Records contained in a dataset
################
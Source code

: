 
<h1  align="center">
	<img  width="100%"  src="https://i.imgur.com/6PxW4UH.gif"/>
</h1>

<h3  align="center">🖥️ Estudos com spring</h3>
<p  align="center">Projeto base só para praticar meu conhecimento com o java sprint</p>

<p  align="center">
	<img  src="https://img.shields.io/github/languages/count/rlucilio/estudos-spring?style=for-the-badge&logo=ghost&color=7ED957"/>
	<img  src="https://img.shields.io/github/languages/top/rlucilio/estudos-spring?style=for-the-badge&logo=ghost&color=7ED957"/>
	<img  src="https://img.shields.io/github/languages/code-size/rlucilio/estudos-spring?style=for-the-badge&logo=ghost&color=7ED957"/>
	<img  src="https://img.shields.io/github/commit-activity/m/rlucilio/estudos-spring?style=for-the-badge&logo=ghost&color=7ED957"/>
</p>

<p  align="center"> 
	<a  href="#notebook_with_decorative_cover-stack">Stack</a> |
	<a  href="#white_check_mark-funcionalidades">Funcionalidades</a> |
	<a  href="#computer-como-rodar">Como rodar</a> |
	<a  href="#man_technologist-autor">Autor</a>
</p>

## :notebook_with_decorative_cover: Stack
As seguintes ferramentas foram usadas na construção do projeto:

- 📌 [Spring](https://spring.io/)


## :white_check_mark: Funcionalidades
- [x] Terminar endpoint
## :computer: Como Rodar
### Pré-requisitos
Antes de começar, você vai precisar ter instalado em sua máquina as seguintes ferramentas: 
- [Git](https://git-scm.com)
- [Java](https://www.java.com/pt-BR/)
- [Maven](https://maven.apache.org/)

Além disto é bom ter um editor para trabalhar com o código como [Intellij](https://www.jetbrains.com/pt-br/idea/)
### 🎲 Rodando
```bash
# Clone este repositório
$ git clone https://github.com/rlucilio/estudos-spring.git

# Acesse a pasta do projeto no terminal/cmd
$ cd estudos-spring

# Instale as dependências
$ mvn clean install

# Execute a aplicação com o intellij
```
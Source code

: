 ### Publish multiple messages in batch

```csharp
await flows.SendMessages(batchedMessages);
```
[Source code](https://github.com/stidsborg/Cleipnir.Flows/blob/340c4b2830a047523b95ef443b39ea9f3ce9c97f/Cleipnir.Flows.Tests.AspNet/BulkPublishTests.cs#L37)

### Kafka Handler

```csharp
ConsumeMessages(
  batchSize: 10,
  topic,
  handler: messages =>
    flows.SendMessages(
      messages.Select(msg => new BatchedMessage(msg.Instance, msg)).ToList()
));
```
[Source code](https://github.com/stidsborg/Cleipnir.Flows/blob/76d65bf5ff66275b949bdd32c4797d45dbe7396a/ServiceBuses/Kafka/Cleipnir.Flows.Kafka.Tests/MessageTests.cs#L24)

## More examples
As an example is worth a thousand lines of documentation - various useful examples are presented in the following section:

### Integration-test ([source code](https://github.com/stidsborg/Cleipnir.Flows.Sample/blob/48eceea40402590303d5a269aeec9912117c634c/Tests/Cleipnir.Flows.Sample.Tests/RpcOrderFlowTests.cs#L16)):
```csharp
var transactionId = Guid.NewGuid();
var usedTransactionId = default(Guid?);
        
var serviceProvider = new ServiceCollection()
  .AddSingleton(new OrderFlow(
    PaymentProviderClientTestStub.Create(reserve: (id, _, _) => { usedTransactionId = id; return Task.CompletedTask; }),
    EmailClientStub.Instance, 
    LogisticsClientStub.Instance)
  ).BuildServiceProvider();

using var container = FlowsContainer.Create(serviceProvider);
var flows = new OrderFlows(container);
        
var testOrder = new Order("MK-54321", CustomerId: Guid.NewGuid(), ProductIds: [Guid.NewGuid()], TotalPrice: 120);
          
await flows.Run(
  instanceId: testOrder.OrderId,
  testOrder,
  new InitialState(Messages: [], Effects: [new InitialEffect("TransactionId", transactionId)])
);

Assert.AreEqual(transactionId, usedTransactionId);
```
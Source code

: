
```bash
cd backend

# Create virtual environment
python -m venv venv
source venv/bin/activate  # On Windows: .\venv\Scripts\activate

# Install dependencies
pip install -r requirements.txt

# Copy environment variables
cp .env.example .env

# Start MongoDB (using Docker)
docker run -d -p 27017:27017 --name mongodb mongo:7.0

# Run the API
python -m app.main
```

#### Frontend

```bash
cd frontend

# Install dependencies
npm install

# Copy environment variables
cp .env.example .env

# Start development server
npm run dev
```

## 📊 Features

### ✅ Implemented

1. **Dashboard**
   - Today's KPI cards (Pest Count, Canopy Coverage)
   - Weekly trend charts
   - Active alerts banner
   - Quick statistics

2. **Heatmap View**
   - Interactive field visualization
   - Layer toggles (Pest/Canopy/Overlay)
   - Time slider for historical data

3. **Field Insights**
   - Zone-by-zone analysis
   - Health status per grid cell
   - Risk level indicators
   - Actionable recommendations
################
What you should do —
Return every line from the records above that holds the word "Start".

Task answer —
# Start MongoDB (using Docker)
# Start development server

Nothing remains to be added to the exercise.